You're Already a Better Reader Than You Think
How Andy Warhol Pulled Me Out of A Slump

Welcome to the first weekly letter from A Mug of Insights' new home! From now on, I'll dispatch these letters on Saturdays, and paid subscribers will receive their 1-2-Read letters on Mondays. If you like what you're reading, consider upgrading to the Grande tier for journal prompts and a practical exercise every week to strengthen your reading muscles! Thanks for reading, and I'll see you next week.
Life makes no sense.
I had this thought when I was staring out of a shabby studio on the 9th floor four years ago. I was waiting for 70 bucks to come in from a teaching job so I could afford groceries. I was ignoring calls from an ex-girlfriend and kept refreshing my email, hoping that a piece I had submitted to a student magazine had been published.
That night, I read something that rubbed me the wrong way, but it has stayed with me ever since. It was from the book The Philosophy of Andy Warhol, where Andy wrote:
“As soon as you stop wanting something you get it. I’ve found that to be absolutely axiomatic.”
But at the time, this line infuriated me because it was impossible to stop wanting. $70 marked the difference between living on coffee beans and having decent meals for a week. The phone call marked the difference between a quiet night and bickering. And that piece in the magazine was my first break as a writer. That desperate wanting was my fuel.
Four years later, life still makes no sense.
My fridge is full of a week’s food, I’m in love with a wonderful person, and I’m racing to finish a manuscript for my first book deal. But when I had coffee with a filmmaker friend, Hano (who has seen me through the thick of it), we were still two ungrateful SOBs.

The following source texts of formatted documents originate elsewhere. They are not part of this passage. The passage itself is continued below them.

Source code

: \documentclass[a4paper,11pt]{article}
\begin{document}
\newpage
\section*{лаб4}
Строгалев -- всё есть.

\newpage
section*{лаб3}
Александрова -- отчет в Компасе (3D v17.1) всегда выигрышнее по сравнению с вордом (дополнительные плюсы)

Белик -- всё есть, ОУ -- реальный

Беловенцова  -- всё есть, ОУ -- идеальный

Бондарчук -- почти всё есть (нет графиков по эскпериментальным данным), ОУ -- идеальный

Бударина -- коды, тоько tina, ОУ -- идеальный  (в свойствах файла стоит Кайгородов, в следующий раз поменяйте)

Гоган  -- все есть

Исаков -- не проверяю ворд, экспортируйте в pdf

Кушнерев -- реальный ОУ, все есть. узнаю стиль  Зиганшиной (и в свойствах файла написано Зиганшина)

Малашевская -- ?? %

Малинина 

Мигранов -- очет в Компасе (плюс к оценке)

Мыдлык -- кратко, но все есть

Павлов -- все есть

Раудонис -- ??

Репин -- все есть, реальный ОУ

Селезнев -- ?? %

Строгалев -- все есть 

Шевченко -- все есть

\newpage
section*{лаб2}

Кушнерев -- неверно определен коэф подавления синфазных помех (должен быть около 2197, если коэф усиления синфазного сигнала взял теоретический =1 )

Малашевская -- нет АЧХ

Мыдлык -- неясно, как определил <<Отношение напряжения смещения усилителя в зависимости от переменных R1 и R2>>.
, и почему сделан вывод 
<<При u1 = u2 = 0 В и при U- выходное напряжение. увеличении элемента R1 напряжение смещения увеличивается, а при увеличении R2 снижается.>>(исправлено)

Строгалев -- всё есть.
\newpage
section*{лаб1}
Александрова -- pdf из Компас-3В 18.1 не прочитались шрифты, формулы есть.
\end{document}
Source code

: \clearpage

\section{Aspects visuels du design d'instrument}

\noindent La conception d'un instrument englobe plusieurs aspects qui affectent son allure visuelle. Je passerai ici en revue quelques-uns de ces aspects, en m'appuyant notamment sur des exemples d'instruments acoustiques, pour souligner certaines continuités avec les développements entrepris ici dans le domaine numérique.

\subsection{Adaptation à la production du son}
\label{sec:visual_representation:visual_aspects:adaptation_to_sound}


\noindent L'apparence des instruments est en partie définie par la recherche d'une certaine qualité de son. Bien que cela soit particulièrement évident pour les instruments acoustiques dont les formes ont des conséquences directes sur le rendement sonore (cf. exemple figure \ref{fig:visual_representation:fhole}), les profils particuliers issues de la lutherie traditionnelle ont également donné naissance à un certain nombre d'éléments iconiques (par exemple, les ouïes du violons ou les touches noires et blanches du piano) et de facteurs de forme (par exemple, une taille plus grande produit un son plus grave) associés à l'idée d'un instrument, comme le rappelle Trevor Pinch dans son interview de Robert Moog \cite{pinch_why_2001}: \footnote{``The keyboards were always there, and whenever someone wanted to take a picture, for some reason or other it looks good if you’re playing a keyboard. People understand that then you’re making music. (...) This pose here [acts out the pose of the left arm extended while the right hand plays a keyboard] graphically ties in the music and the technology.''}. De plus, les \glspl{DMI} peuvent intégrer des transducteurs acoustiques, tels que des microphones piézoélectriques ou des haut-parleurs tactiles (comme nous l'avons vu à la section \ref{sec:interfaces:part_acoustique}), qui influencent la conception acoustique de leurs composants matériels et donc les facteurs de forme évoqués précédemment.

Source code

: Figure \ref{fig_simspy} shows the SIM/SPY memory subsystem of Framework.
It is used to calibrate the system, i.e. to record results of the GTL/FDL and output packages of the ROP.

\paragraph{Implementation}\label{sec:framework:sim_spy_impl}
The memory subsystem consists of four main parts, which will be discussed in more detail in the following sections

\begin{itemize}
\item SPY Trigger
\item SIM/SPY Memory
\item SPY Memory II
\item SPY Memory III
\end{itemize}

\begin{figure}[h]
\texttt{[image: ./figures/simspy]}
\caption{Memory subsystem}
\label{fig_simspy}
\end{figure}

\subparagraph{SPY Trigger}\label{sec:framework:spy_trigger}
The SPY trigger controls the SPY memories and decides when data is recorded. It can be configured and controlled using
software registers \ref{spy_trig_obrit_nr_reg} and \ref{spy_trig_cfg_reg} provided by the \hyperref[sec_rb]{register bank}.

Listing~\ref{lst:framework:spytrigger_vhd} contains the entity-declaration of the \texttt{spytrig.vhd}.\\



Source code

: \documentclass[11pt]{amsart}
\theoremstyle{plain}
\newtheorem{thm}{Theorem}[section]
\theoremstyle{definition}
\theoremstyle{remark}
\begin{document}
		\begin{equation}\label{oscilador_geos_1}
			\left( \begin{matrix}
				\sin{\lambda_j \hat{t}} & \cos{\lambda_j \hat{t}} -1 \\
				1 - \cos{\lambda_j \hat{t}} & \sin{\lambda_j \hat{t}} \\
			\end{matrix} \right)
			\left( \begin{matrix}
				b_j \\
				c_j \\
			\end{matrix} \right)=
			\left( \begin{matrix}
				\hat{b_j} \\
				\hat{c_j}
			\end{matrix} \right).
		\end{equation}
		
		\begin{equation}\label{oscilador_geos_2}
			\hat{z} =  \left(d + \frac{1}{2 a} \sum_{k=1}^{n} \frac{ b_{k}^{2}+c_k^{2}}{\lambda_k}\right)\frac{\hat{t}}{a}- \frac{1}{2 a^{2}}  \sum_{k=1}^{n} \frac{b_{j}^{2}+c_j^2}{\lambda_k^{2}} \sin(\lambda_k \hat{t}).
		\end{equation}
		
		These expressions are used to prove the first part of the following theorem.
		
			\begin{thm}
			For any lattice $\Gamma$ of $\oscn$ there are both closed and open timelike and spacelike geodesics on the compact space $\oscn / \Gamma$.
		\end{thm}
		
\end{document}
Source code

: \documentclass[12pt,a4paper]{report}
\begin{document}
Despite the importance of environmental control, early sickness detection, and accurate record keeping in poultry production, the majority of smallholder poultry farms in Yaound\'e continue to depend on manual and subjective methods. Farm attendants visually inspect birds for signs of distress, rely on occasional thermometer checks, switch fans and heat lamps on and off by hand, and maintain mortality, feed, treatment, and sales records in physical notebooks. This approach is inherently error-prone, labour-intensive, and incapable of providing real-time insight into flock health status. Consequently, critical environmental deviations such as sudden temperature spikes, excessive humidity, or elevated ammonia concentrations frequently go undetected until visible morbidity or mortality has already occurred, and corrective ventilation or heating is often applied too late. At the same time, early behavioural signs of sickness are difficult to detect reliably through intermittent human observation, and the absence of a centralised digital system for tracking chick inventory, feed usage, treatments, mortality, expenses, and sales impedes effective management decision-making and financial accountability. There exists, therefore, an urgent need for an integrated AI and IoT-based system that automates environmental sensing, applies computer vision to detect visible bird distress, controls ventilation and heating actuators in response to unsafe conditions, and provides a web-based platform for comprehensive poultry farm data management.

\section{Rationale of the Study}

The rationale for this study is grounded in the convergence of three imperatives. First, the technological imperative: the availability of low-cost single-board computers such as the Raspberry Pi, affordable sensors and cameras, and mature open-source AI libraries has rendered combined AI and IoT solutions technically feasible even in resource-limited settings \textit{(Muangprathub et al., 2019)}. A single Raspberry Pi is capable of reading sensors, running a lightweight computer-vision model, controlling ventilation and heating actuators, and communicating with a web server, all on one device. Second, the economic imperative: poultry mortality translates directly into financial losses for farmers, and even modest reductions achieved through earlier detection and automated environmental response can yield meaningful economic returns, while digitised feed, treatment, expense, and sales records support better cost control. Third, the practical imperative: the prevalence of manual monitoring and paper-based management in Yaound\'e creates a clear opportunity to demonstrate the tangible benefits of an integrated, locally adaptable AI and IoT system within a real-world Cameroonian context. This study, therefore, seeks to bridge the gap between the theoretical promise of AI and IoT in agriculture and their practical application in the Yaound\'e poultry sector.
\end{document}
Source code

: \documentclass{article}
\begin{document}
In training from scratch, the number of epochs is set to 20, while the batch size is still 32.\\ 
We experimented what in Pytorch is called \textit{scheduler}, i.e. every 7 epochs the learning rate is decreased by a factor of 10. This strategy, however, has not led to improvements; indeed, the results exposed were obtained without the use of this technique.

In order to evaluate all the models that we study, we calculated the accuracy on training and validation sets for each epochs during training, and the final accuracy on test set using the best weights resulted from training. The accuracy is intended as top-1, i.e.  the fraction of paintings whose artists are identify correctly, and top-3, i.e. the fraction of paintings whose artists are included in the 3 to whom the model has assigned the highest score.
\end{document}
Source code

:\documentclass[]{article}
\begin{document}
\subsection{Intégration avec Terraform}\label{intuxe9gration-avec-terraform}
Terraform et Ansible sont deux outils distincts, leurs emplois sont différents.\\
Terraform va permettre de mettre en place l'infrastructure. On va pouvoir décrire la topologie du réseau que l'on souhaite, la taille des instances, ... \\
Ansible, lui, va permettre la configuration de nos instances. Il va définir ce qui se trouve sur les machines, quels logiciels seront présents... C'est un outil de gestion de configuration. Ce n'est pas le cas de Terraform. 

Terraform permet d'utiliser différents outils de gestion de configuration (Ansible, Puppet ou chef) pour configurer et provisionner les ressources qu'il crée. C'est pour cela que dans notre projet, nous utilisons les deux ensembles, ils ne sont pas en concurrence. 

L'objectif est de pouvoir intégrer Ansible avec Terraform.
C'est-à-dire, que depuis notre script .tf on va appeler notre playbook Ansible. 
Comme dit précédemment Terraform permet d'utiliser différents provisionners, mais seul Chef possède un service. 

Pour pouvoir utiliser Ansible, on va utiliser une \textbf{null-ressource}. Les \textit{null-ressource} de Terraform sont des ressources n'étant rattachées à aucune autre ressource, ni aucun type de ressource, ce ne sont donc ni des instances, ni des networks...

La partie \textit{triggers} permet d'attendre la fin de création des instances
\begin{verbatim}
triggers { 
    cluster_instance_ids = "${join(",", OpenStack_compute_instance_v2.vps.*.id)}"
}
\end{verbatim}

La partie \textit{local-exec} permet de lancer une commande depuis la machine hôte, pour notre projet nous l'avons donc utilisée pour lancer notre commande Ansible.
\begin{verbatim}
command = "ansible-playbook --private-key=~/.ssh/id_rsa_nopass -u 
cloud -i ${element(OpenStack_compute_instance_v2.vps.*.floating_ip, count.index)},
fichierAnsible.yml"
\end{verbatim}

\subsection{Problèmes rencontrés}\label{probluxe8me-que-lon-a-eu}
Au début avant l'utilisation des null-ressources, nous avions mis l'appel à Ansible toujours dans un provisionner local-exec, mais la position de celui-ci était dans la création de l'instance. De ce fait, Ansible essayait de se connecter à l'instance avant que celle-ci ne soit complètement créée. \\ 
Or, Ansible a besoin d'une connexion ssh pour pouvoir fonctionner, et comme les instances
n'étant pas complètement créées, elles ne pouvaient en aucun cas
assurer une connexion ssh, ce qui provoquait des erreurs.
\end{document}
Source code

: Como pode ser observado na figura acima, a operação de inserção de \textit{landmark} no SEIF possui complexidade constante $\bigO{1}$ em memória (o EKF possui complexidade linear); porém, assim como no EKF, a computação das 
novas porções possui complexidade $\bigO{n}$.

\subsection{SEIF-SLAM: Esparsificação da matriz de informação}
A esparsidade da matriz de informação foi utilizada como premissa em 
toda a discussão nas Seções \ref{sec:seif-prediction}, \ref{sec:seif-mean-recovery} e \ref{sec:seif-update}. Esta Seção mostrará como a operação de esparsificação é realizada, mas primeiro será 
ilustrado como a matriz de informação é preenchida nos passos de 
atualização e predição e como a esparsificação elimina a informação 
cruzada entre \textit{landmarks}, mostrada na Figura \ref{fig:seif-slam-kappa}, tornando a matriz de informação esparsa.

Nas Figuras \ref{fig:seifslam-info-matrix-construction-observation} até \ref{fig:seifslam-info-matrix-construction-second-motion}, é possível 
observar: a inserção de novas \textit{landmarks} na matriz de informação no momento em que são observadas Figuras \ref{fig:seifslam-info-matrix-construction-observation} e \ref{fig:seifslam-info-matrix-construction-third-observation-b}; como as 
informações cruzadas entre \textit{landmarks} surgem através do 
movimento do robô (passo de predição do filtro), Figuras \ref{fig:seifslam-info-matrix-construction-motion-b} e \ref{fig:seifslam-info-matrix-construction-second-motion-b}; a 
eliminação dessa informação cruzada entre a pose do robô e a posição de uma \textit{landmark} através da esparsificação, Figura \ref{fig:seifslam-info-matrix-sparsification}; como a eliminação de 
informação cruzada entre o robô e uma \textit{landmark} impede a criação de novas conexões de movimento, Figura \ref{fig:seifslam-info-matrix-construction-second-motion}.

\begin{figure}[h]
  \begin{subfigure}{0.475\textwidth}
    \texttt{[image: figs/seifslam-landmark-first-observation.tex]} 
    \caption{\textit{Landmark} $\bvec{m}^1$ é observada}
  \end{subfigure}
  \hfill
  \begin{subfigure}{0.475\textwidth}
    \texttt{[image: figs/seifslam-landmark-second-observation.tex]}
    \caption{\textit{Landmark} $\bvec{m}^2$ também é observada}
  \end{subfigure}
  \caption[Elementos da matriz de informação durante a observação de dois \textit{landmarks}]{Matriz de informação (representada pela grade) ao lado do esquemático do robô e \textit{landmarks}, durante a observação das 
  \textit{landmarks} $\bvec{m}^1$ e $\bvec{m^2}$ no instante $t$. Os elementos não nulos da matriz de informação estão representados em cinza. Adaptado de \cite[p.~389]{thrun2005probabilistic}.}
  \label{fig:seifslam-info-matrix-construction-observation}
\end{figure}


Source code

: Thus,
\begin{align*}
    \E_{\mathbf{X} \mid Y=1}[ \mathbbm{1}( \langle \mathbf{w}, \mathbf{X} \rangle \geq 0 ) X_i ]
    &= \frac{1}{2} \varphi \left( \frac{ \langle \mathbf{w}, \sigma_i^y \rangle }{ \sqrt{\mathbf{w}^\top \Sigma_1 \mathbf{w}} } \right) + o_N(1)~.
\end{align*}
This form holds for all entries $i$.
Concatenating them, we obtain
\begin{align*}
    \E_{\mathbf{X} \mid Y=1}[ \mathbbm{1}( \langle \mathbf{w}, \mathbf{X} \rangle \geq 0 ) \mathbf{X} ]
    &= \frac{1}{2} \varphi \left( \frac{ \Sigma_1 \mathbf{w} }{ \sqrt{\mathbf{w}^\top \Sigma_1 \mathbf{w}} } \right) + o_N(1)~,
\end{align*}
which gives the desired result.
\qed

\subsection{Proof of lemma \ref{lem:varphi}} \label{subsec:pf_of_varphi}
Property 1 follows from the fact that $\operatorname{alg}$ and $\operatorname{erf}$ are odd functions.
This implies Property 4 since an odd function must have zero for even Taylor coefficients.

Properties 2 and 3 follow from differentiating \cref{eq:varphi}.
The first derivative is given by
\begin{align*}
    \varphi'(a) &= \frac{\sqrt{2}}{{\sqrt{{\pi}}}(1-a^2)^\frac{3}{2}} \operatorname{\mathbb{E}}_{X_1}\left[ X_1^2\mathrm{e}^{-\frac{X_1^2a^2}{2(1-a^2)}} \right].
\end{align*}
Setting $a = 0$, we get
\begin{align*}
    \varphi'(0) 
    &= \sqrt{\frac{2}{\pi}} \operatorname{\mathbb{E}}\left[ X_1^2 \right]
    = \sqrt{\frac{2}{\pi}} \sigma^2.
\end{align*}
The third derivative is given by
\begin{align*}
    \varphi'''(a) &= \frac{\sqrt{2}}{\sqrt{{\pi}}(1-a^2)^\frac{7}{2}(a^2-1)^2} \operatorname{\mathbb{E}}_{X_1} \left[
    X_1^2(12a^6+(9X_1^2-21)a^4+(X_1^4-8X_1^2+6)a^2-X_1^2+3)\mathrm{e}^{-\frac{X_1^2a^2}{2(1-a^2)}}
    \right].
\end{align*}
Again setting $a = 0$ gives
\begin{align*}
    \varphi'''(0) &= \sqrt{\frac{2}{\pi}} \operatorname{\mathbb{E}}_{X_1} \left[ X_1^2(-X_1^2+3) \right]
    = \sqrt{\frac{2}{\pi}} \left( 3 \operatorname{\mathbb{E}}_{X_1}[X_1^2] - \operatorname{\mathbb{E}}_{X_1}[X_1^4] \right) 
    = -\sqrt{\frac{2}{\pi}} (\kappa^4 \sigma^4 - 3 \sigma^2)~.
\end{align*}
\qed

“When I first moved to Melbourne, all I wanted was to make rent while slurping on instant noodles.” He said as a wire transfer from ACMI (Australian Centre for the Moving Image) paid out a gig he did. “See this?” He put his phone against my face, “I can buy a whole truck of instant noodles with this.”
“But our dreams just turned into work, huh?” I said, thinking about those 500 words before breakfast, 1000 words before dinner and a page of HTML code before midnight.
“You know, sometimes I do miss that crazy feeling of going after something.”
See, here’s where Warhol makes no sense: It’s not that when we stop wanting something we get it, but it’s that when we get something we stop wanting it.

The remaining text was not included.